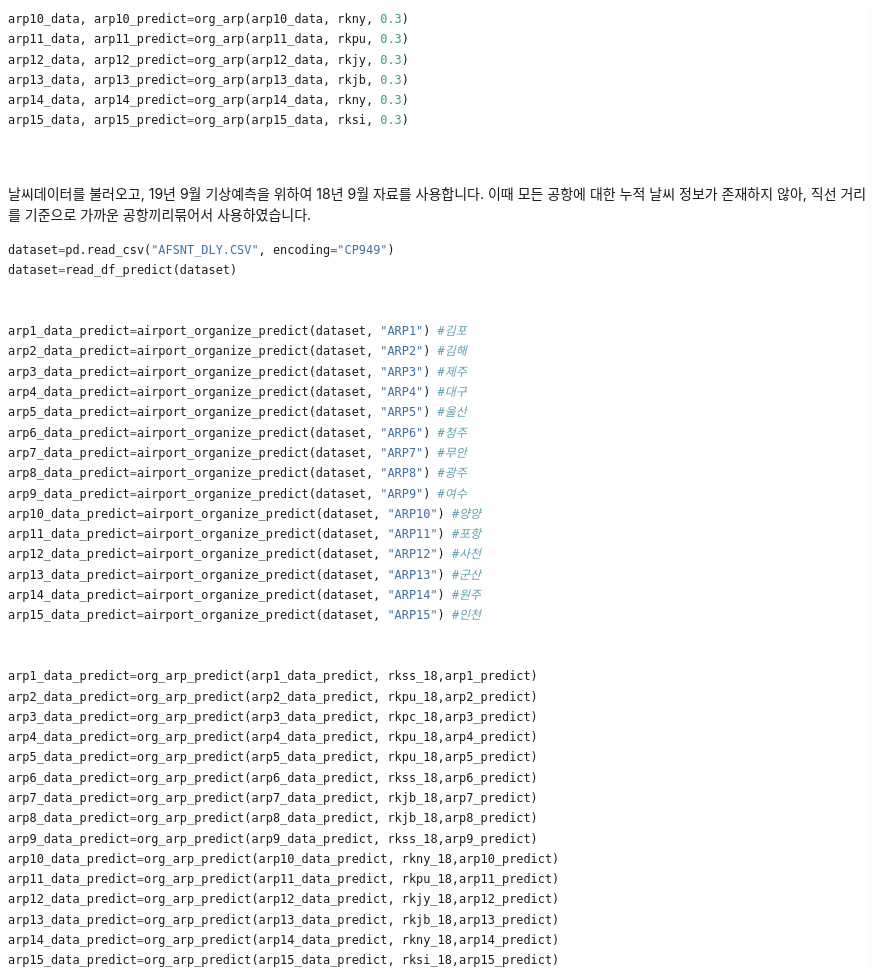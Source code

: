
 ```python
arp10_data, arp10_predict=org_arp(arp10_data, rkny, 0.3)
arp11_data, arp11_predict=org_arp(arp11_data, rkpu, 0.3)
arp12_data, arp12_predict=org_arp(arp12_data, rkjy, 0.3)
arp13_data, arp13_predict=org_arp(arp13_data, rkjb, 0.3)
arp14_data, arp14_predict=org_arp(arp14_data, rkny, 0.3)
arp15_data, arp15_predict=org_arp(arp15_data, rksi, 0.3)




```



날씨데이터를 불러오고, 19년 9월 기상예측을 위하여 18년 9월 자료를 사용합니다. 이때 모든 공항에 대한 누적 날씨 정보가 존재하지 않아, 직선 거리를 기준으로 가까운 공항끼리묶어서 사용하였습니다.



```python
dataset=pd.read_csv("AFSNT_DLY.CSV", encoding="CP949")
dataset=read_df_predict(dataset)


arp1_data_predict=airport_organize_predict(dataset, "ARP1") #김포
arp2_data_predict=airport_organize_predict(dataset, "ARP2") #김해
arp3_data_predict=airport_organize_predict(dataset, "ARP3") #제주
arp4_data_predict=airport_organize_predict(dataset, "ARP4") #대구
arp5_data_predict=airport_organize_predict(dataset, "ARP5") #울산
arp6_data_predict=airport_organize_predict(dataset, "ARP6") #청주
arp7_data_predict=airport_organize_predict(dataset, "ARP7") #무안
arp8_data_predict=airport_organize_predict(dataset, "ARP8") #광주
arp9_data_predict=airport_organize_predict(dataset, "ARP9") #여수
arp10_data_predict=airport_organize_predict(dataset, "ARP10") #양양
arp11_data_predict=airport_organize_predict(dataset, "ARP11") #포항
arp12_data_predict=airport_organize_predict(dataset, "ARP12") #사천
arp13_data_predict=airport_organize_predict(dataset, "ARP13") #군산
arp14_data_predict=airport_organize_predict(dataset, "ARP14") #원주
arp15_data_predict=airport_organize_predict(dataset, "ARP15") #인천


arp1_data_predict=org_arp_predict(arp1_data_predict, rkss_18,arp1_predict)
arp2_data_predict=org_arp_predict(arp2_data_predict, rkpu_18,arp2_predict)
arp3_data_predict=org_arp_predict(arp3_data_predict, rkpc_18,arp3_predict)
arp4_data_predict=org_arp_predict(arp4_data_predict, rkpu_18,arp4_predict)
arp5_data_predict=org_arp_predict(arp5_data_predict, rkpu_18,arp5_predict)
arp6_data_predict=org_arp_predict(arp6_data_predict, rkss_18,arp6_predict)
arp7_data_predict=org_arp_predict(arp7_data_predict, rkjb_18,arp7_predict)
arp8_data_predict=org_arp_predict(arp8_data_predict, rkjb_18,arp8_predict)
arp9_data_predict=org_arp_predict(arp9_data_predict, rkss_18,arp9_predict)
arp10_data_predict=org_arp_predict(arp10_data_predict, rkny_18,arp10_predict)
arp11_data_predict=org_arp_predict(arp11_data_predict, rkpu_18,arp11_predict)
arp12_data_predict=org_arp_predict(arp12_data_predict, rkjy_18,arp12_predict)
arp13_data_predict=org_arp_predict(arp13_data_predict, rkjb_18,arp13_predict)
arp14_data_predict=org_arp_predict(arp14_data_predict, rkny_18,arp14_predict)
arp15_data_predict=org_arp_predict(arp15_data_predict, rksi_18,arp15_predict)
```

...

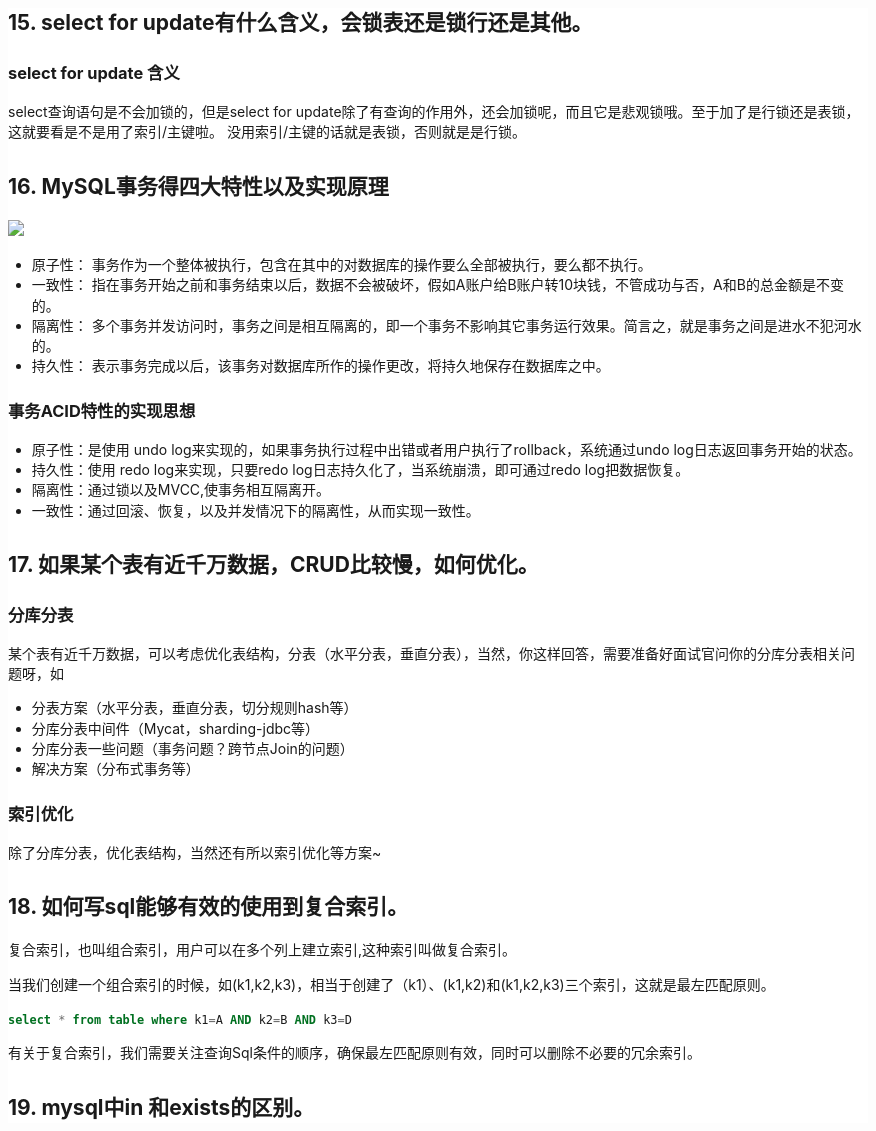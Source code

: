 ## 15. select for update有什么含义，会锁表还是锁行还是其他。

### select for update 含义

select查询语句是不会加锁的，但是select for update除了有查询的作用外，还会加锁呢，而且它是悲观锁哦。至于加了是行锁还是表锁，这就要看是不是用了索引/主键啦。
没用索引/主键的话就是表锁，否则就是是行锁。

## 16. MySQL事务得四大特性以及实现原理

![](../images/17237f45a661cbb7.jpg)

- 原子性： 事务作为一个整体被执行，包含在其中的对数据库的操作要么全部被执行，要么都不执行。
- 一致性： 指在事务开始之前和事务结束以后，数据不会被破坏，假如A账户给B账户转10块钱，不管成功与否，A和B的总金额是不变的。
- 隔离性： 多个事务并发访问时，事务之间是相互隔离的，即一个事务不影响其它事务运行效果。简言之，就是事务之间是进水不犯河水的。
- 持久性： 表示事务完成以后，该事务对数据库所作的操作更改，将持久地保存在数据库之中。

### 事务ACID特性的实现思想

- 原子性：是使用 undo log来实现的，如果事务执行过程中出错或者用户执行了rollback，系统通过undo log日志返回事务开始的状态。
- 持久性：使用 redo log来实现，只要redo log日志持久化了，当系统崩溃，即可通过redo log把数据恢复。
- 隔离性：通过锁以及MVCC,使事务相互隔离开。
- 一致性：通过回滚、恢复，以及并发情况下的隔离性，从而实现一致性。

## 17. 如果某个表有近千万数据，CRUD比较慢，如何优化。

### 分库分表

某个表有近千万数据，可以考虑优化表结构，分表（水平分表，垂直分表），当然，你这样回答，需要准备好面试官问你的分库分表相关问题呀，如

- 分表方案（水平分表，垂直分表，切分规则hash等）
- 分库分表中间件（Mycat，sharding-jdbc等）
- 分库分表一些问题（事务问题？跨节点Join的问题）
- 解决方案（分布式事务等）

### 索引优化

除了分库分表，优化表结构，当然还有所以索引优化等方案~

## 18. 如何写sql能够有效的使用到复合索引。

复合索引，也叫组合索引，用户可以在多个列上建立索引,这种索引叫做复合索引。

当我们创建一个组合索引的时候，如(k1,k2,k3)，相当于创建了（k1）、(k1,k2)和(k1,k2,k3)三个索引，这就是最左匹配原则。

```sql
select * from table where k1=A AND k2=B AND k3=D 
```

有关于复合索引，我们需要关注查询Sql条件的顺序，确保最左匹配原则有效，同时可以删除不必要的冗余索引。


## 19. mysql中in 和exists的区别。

__Exercise prompt__: Your answer must be a single number: the count of lines in the records above that contain "垂直分表".

__Written response__: 2